(Collected data)
════════════════

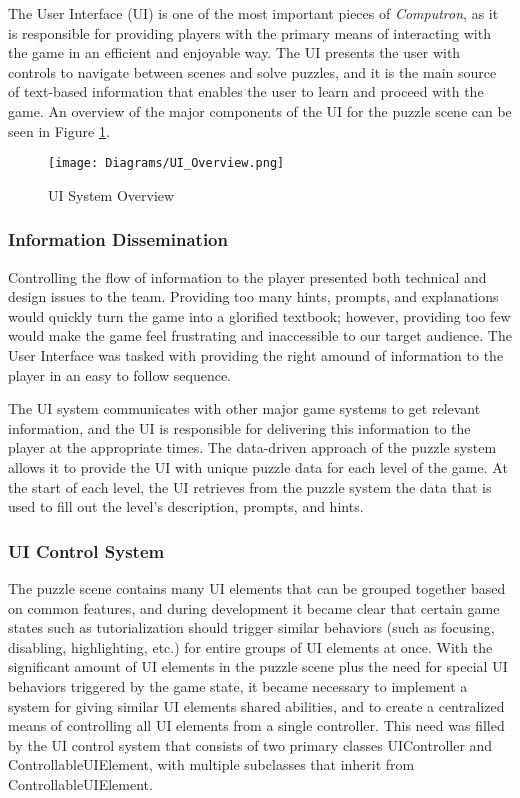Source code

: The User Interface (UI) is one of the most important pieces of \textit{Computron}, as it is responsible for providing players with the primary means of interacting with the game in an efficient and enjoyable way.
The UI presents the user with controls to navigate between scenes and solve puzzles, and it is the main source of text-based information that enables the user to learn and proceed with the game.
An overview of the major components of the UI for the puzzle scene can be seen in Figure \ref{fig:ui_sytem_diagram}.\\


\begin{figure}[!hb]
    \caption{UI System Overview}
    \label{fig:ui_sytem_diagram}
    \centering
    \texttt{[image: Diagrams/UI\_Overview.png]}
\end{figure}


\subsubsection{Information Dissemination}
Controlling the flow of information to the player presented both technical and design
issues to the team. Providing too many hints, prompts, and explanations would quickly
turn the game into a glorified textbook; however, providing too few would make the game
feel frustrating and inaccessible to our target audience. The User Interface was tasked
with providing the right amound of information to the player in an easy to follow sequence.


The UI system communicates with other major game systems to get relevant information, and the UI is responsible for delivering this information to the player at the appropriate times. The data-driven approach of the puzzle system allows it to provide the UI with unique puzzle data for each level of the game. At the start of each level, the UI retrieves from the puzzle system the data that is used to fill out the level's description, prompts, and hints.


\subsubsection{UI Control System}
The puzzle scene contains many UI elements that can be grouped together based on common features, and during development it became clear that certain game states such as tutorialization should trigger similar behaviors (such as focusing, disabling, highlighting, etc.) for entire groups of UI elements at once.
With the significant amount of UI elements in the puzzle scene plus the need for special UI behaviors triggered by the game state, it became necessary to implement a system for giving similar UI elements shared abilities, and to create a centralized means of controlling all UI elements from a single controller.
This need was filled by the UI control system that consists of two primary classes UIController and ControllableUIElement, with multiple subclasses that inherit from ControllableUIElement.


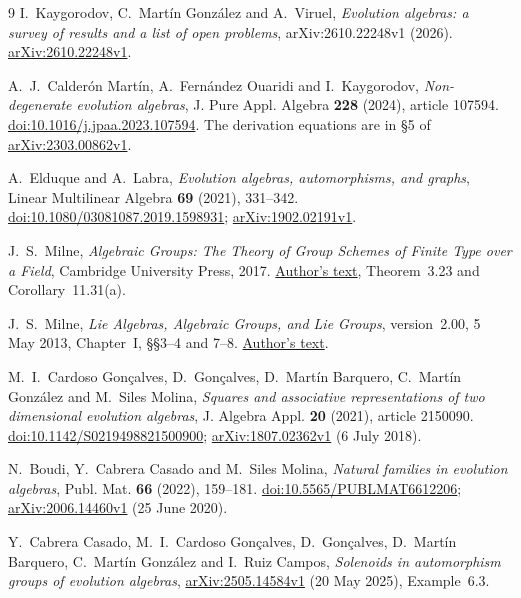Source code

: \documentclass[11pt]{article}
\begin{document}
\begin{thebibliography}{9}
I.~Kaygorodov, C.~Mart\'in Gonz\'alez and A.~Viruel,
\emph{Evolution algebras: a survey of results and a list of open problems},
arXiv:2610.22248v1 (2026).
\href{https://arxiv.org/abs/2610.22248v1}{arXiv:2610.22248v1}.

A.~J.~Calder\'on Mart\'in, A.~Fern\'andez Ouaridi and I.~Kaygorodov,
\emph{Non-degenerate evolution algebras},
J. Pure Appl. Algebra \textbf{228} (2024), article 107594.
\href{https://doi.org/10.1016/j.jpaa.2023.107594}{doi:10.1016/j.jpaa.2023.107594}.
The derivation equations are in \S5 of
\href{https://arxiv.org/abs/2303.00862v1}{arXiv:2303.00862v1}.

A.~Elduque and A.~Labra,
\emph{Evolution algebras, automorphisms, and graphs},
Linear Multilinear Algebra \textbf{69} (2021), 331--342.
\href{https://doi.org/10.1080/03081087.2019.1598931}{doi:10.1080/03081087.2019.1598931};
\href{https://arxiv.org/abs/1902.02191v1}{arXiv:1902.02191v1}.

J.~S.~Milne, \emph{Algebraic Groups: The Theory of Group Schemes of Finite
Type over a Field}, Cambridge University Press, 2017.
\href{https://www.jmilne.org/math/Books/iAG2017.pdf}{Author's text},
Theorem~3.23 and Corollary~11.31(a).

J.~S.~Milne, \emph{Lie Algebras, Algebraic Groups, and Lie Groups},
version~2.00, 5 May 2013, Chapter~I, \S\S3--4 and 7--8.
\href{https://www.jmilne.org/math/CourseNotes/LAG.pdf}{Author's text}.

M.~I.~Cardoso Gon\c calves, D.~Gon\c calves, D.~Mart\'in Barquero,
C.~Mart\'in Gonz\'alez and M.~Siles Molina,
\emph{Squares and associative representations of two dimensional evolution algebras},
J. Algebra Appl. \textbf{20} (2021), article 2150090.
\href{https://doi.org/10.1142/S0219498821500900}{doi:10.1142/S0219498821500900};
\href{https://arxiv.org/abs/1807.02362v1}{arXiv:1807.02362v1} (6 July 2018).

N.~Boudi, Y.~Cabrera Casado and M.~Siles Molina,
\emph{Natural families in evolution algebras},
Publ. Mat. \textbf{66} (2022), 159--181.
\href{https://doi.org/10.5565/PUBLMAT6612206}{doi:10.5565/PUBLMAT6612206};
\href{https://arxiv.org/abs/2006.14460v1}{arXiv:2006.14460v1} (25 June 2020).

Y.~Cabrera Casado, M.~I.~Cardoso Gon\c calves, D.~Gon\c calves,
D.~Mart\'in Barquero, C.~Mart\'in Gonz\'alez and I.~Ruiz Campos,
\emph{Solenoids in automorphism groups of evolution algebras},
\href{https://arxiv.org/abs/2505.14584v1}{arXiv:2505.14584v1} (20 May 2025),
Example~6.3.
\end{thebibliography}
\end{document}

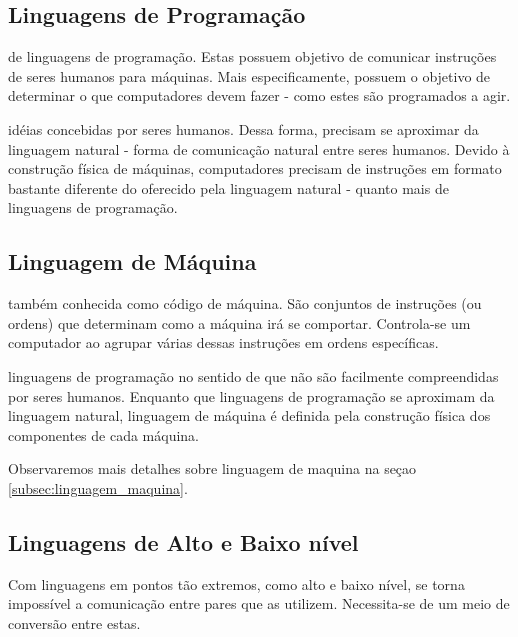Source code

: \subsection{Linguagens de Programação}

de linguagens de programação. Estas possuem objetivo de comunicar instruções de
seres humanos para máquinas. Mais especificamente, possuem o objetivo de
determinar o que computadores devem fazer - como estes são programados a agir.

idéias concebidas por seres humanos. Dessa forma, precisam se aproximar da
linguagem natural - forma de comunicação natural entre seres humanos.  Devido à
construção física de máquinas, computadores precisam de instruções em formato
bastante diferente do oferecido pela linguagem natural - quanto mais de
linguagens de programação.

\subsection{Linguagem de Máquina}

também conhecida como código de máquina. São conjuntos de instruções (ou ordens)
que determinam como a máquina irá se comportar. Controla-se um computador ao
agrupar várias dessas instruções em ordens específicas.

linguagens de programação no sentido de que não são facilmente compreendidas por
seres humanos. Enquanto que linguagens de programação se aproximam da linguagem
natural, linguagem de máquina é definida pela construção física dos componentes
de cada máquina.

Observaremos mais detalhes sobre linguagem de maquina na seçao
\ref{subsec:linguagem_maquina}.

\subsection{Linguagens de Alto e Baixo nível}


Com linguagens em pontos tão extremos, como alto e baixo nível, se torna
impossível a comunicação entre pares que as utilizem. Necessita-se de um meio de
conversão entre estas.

════════════════

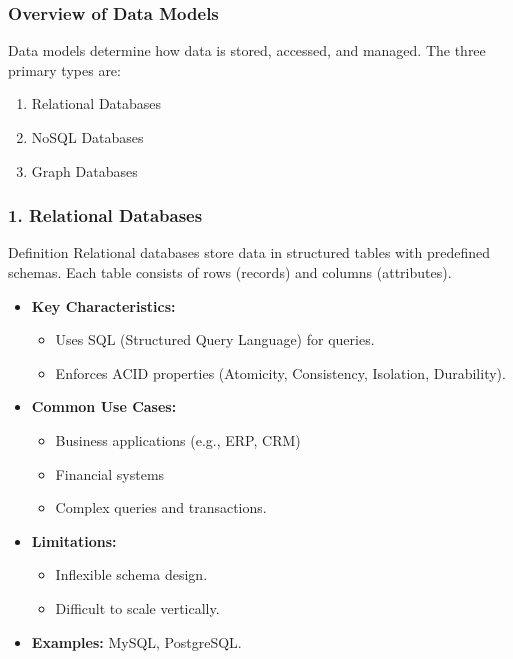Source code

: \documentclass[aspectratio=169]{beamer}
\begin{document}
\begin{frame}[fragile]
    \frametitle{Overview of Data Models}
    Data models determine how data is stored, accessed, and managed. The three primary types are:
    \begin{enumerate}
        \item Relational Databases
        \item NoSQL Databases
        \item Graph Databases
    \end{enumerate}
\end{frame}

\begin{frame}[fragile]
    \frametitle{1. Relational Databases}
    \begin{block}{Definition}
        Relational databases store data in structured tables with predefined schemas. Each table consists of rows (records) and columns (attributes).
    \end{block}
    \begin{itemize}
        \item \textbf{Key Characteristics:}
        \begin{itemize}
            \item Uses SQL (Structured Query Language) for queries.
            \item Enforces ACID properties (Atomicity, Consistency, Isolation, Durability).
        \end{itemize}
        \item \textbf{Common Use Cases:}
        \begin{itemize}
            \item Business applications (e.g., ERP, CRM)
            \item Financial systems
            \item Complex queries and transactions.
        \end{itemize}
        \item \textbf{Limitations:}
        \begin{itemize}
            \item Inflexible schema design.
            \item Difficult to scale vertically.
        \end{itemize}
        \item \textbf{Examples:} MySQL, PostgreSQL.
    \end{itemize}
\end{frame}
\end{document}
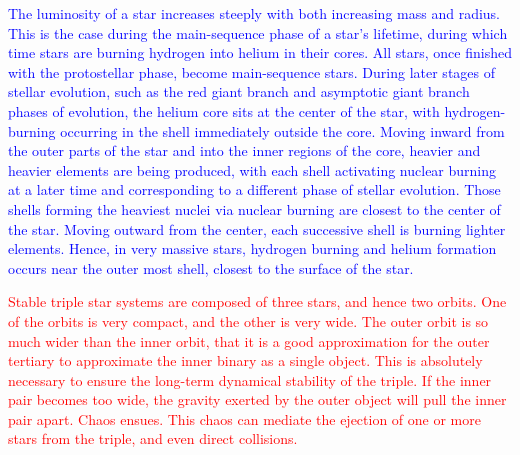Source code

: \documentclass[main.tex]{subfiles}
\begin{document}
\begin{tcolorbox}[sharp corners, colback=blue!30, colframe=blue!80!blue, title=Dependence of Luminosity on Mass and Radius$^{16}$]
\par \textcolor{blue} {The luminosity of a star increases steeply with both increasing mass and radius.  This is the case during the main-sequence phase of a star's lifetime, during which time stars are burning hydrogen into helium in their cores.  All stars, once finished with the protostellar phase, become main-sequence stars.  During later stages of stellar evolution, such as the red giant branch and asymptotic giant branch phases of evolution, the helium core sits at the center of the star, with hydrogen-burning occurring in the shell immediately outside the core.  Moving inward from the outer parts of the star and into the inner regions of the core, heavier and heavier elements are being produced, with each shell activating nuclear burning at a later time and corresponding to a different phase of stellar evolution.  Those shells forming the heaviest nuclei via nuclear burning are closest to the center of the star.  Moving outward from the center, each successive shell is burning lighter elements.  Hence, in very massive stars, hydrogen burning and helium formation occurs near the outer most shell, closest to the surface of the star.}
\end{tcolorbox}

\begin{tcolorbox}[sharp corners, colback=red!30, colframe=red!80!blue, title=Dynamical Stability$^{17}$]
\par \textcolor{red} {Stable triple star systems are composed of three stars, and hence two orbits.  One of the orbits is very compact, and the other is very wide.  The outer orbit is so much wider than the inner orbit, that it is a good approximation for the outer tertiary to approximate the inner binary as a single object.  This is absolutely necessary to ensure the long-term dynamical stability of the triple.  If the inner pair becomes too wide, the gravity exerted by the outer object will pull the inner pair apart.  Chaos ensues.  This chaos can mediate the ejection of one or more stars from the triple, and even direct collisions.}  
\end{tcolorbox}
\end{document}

════════════════

_Task requirements:_ In the entries above, please find the line with "algebras: a survey" and the line with "D.~Mart\'in Barquero, C.~Mart\'in", then write out exactly those two lines and every line between them, and nothing more.

_Completed task:_
\emph{Evolution algebras: a survey of results and a list of open problems},
arXiv:2610.22248v1 (2026).
\href{https://arxiv.org/abs/2610.22248v1}{arXiv:2610.22248v1}.

A.~J.~Calder\'on Mart\'in, A.~Fern\'andez Ouaridi and I.~Kaygorodov,
\emph{Non-degenerate evolution algebras},
J. Pure Appl. Algebra \textbf{228} (2024), article 107594.
\href{https://doi.org/10.1016/j.jpaa.2023.107594}{doi:10.1016/j.jpaa.2023.107594}.
The derivation equations are in \S5 of
\href{https://arxiv.org/abs/2303.00862v1}{arXiv:2303.00862v1}.

A.~Elduque and A.~Labra,
\emph{Evolution algebras, automorphisms, and graphs},
Linear Multilinear Algebra \textbf{69} (2021), 331--342.
\href{https://doi.org/10.1080/03081087.2019.1598931}{doi:10.1080/03081087.2019.1598931};
\href{https://arxiv.org/abs/1902.02191v1}{arXiv:1902.02191v1}.

J.~S.~Milne, \emph{Algebraic Groups: The Theory of Group Schemes of Finite
Type over a Field}, Cambridge University Press, 2017.
\href{https://www.jmilne.org/math/Books/iAG2017.pdf}{Author's text},
Theorem~3.23 and Corollary~11.31(a).

J.~S.~Milne, \emph{Lie Algebras, Algebraic Groups, and Lie Groups},
version~2.00, 5 May 2013, Chapter~I, \S\S3--4 and 7--8.
\href{https://www.jmilne.org/math/CourseNotes/LAG.pdf}{Author's text}.

M.~I.~Cardoso Gon\c calves, D.~Gon\c calves, D.~Mart\'in Barquero,
C.~Mart\'in Gonz\'alez and M.~Siles Molina,
\emph{Squares and associative representations of two dimensional evolution algebras},
J. Algebra Appl. \textbf{20} (2021), article 2150090.
\href{https://doi.org/10.1142/S0219498821500900}{doi:10.1142/S0219498821500900};
\href{https://arxiv.org/abs/1807.02362v1}{arXiv:1807.02362v1} (6 July 2018).

N.~Boudi, Y.~Cabrera Casado and M.~Siles Molina,
\emph{Natural families in evolution algebras},
Publ. Mat. \textbf{66} (2022), 159--181.
\href{https://doi.org/10.5565/PUBLMAT6612206}{doi:10.5565/PUBLMAT6612206};
\href{https://arxiv.org/abs/2006.14460v1}{arXiv:2006.14460v1} (25 June 2020).

Y.~Cabrera Casado, M.~I.~Cardoso Gon\c calves, D.~Gon\c calves,
D.~Mart\'in Barquero, C.~Mart\'in Gonz\'alez and I.~Ruiz Campos,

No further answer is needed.